**ASSIGNED TASK:** From the line containing "- It offers" down to the last line of the material, return those lines verbatim and only those.

**RECORDED DATA:**
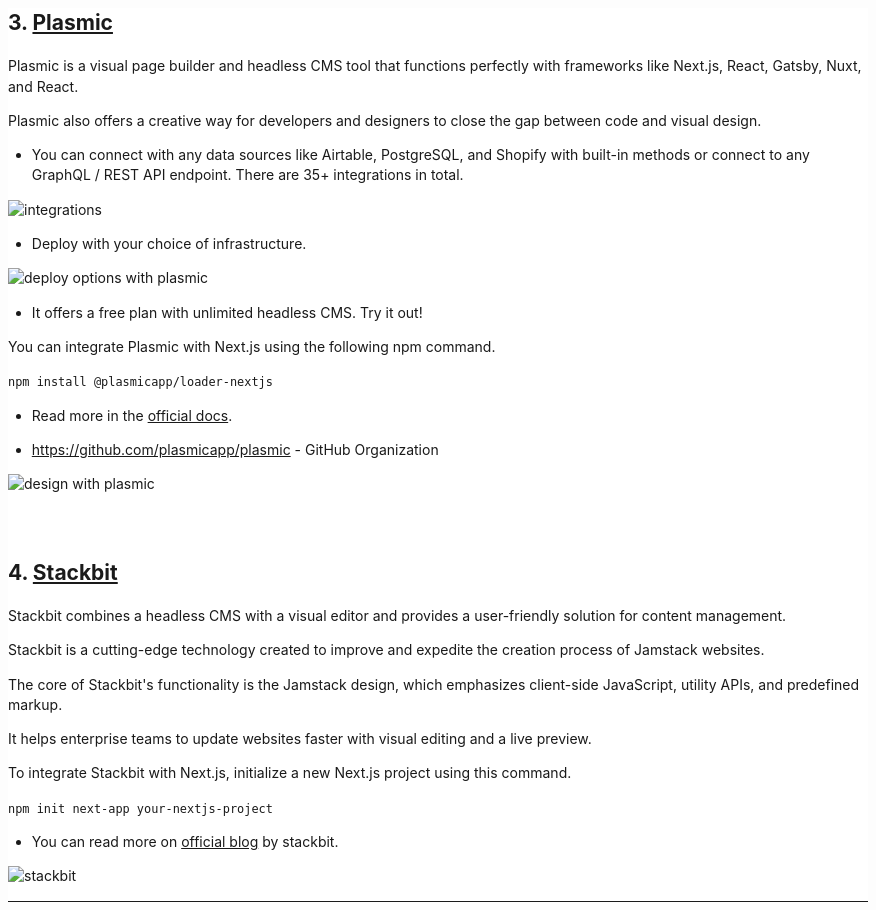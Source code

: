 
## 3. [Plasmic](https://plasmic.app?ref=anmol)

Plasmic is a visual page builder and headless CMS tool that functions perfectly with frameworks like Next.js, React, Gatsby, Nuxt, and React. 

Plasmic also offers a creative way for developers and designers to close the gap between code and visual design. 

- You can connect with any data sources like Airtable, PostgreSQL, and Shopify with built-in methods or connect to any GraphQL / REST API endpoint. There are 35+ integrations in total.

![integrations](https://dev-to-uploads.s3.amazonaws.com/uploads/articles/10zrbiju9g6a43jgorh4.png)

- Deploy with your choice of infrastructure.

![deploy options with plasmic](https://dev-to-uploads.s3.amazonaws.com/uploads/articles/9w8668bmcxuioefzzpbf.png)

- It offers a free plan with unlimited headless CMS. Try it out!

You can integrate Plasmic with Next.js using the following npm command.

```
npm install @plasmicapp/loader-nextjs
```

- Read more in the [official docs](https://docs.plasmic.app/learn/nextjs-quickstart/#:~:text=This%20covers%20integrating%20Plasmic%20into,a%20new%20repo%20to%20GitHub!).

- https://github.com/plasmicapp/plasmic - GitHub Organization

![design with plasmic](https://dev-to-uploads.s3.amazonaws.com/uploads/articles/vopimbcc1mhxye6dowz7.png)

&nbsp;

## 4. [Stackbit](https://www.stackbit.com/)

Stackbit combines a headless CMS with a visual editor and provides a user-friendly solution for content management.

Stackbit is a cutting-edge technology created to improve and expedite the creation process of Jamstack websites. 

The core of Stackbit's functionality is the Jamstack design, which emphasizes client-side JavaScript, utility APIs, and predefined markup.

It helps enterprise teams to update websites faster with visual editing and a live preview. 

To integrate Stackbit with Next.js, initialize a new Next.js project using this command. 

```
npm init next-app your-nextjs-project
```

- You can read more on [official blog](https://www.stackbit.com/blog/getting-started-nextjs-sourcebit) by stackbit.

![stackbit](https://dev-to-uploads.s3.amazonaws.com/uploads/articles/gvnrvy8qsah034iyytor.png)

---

**TASK SOLUTION:**
- It offers a free plan with unlimited headless CMS. Try it out!

You can integrate Plasmic with Next.js using the following npm command.

```
npm install @plasmicapp/loader-nextjs
```

- Read more in the [official docs](https://docs.plasmic.app/learn/nextjs-quickstart/#:~:text=This%20covers%20integrating%20Plasmic%20into,a%20new%20repo%20to%20GitHub!).

- https://github.com/plasmicapp/plasmic - GitHub Organization

![design with plasmic](https://dev-to-uploads.s3.amazonaws.com/uploads/articles/vopimbcc1mhxye6dowz7.png)

&nbsp;

## 4. [Stackbit](https://www.stackbit.com/)

Stackbit combines a headless CMS with a visual editor and provides a user-friendly solution for content management.

Stackbit is a cutting-edge technology created to improve and expedite the creation process of Jamstack websites. 

The core of Stackbit's functionality is the Jamstack design, which emphasizes client-side JavaScript, utility APIs, and predefined markup.

It helps enterprise teams to update websites faster with visual editing and a live preview. 

To integrate Stackbit with Next.js, initialize a new Next.js project using this command. 

```
npm init next-app your-nextjs-project
```

- You can read more on [official blog](https://www.stackbit.com/blog/getting-started-nextjs-sourcebit) by stackbit.

![stackbit](https://dev-to-uploads.s3.amazonaws.com/uploads/articles/gvnrvy8qsah034iyytor.png)

---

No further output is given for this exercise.